> **EXERCISE OBJECTIVE**
Comb the records below for the string "Illustrator" and copy each line where it turns up.

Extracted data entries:
★ ★ ★ ★ ★
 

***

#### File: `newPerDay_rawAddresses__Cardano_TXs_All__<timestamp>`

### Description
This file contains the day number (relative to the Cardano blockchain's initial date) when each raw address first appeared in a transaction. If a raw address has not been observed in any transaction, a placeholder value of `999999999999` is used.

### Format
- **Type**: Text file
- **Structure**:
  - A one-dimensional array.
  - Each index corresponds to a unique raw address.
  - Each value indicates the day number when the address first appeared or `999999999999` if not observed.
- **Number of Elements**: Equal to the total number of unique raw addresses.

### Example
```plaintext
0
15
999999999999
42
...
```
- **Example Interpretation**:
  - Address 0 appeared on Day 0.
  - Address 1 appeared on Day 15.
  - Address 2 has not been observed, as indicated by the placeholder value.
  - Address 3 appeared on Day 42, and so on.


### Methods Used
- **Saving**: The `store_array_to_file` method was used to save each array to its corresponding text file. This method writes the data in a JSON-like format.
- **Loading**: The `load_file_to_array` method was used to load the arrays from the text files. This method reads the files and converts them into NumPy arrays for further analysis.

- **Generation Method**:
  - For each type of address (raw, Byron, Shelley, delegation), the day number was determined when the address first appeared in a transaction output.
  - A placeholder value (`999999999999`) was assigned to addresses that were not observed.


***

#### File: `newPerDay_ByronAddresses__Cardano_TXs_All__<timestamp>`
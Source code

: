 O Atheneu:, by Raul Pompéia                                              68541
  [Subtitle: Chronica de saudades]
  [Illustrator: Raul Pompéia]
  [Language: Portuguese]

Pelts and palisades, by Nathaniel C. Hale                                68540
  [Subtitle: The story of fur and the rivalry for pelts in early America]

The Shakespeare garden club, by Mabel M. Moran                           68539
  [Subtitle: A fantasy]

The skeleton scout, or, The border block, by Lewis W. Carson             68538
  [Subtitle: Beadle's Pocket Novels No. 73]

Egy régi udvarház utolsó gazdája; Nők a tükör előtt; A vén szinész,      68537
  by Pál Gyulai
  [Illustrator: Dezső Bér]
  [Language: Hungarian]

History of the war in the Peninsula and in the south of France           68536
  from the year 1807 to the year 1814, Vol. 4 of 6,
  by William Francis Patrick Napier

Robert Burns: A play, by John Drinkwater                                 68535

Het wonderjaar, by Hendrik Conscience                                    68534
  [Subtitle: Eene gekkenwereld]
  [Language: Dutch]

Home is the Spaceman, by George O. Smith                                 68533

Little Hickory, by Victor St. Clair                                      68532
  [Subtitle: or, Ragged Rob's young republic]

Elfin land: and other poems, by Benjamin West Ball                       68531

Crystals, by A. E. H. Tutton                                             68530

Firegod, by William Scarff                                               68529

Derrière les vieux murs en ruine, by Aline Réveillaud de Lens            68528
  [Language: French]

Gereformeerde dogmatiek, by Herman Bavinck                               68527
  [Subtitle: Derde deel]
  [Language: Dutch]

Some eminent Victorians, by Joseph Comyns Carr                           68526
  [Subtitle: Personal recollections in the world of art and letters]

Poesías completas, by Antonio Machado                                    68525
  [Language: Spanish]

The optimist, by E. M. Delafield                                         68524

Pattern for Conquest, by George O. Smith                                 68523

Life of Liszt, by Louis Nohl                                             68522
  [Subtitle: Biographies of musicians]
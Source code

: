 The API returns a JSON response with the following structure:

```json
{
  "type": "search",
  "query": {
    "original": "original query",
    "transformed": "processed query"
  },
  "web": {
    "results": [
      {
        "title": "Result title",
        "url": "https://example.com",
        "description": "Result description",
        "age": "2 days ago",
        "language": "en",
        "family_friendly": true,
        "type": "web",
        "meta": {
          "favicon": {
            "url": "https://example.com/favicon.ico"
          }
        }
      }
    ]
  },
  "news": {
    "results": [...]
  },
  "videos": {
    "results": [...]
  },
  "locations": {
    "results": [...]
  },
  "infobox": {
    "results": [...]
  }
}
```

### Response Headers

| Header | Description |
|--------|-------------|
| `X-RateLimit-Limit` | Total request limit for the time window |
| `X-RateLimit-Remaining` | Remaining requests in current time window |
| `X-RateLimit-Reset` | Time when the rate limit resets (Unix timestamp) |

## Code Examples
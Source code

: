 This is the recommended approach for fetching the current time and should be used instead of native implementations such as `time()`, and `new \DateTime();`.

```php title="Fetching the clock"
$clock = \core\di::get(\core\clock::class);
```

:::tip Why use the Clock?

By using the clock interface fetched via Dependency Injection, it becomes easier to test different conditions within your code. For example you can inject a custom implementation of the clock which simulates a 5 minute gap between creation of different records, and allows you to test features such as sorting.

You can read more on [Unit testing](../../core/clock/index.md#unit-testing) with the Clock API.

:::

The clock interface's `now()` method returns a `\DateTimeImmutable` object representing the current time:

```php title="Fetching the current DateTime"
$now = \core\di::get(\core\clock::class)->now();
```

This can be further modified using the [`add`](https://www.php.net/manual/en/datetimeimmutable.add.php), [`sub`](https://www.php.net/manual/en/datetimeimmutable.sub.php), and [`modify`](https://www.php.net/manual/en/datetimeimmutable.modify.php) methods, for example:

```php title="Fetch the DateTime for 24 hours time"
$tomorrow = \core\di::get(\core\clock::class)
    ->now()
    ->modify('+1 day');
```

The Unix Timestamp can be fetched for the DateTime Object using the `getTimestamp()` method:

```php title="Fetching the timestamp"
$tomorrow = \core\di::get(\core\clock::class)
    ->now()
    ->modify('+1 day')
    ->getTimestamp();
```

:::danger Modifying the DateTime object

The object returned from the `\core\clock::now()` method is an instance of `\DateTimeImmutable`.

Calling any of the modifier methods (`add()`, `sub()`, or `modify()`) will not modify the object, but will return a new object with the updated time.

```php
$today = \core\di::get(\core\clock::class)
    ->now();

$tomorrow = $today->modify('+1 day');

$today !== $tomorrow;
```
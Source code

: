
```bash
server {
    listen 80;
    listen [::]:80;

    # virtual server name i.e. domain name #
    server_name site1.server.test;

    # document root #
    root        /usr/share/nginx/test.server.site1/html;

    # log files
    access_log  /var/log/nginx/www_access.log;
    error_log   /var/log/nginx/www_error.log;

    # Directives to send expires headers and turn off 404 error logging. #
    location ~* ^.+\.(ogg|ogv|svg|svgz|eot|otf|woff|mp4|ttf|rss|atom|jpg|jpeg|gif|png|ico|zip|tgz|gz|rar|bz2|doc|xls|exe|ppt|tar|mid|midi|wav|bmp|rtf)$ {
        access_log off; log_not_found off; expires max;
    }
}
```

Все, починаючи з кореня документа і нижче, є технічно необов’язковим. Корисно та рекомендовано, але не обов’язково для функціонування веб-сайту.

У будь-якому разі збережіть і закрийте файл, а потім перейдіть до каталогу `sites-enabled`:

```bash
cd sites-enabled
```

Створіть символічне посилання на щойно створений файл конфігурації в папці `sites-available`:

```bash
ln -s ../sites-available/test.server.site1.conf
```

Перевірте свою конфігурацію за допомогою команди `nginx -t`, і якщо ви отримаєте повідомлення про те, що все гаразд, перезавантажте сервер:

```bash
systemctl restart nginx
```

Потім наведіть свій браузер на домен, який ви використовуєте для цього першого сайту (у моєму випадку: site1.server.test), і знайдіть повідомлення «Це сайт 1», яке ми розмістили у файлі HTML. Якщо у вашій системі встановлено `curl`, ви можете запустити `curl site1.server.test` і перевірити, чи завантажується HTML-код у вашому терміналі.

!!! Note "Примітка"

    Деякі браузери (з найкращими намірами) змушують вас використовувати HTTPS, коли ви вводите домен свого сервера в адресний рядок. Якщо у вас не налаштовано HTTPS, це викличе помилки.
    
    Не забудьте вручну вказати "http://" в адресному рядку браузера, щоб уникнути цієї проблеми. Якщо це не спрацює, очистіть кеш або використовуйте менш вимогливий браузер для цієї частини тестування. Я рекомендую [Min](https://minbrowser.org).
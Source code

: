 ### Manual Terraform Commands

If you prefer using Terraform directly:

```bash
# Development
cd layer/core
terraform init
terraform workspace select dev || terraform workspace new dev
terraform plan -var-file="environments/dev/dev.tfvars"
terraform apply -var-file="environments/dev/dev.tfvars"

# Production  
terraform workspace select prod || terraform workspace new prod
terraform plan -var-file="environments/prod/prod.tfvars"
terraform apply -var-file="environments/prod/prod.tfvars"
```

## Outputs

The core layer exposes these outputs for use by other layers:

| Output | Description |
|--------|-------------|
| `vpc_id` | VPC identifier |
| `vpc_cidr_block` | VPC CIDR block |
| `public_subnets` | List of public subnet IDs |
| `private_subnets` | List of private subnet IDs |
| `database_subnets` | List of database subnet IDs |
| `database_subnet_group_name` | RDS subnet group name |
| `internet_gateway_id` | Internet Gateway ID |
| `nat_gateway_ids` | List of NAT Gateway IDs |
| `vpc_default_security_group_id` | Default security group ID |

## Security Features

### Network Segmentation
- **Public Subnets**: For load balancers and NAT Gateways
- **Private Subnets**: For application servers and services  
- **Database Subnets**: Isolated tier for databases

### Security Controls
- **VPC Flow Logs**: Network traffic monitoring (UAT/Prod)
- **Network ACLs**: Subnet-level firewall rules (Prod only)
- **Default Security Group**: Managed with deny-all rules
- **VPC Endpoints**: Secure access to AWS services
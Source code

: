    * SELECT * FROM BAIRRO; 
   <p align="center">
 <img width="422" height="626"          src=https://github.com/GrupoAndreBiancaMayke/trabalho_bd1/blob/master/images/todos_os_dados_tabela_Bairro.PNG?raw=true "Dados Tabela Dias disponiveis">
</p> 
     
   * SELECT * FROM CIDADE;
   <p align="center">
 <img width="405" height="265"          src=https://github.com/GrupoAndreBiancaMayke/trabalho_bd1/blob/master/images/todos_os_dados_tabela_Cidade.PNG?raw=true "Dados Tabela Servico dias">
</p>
★ ★ ★ ★ ★
> **FINAL ANSWER**
  [Illustrator: Raul Pompéia]
  [Illustrator: Dezső Bér]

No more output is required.